Writeup from making Delve
So, I’m working on a quick jam game and today I found myself absolutely bogged down trying to make a cooking minigame. I couldn’t develop the code well and the design was clunky and then I had this thought: what if I pivot into the clunky design to enhance the narrative? My game is, overall, about the story (point and click Twine game).So instead of trying to chug through and build a slick UI-based design for the minigame with timers and all that, I’ve focused on the narrative of being a line cook and the stress of incoming orders…I just decided to let the play experience be overwhelmed. The code became much more simple and the player instead deals with an increasingly impossible task of fulfilling those orders and gets narrative breakpoints every now and then based on their order backlog to enhance the frustration of being unable to complete the mechanic.
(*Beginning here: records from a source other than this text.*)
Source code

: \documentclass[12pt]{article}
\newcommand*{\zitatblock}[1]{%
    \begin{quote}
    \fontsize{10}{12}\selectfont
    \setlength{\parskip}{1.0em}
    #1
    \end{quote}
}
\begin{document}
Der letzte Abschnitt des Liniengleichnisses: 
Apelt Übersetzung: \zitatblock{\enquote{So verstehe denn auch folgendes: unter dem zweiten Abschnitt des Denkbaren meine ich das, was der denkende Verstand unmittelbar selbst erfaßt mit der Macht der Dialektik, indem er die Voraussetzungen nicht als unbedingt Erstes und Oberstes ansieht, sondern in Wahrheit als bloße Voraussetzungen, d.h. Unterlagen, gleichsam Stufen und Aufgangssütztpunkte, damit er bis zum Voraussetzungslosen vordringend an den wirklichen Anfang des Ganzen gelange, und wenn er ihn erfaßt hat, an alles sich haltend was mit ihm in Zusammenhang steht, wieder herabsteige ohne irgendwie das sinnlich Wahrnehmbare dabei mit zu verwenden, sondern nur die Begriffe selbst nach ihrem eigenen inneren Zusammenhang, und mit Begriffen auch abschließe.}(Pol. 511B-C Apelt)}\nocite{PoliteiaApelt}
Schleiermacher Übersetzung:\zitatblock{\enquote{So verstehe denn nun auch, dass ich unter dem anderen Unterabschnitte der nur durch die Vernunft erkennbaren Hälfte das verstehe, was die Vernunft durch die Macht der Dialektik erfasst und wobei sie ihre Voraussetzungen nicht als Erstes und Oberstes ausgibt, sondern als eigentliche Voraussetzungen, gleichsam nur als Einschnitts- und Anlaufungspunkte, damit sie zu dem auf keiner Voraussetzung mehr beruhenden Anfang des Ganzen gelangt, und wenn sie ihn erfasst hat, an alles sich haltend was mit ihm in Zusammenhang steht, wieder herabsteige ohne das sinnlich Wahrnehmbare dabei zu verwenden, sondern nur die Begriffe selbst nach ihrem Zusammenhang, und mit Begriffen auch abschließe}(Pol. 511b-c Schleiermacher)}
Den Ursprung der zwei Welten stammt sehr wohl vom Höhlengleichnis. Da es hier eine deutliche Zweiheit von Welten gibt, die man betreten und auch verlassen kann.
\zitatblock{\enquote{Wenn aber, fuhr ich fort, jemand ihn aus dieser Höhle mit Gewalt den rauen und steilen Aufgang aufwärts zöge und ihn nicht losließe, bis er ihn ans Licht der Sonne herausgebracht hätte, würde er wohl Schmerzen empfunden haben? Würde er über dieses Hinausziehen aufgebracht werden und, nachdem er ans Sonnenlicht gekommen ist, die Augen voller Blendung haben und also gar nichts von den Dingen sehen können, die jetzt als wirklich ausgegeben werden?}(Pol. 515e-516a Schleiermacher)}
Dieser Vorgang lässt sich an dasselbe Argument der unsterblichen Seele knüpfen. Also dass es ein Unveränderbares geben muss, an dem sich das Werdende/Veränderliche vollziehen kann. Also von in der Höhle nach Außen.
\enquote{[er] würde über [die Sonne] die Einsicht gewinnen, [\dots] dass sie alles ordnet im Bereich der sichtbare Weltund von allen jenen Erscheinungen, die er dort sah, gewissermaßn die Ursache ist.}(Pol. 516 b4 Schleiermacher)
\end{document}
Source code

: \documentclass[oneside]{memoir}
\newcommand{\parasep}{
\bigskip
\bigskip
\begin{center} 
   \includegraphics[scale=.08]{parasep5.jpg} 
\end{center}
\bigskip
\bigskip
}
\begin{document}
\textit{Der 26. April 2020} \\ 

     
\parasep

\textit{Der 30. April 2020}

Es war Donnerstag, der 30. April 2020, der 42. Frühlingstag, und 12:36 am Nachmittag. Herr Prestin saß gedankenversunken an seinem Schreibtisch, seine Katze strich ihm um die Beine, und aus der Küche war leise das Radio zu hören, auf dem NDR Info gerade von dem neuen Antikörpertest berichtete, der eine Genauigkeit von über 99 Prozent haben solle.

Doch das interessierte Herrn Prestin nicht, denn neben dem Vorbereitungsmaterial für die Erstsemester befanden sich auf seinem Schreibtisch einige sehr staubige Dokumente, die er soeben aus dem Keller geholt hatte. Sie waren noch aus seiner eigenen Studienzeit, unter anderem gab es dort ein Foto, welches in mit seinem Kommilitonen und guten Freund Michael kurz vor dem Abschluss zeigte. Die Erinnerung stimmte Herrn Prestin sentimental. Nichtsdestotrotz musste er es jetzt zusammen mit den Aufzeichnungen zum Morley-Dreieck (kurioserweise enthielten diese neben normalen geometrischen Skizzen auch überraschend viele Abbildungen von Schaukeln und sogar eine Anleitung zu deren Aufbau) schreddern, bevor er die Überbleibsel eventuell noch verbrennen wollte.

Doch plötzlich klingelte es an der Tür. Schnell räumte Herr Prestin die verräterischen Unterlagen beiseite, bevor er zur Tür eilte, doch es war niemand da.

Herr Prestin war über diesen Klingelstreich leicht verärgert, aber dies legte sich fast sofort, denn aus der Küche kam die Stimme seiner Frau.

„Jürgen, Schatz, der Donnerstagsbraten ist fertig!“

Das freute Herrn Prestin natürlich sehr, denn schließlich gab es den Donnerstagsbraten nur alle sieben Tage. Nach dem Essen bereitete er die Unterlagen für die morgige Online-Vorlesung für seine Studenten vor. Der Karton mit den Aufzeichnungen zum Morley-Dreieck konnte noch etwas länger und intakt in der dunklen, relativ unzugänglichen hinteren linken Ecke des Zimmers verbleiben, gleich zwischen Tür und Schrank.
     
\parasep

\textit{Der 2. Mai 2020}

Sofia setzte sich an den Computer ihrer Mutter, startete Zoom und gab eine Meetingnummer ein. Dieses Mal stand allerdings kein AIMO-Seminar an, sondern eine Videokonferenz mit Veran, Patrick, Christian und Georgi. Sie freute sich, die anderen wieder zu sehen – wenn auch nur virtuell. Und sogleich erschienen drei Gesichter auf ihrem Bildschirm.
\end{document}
Basically the player has to pick a dish to cook based on a cooking surface (baked foods used the oven, fried food uses the fryer) and each food takes x amount of time to cook. I decided to just give the player a new food order every round, with cooking time set to multiple rounds, and when the orders reach a certain number they get a cutscene about how frustrating and unfair it is – my game is about the stress of jobs and working, so this ties back well to our core subtext.Now the player advances to the next round through being overloaded, which puts the emphasis on stress and frustration. The overall game experience, through a flawed minigame they can’t win, conveys the emotions I want for this chapter, and I’m able to make a quicker bit of code.
Where have you pivoted design in similar ways to work with code or enhance narrative?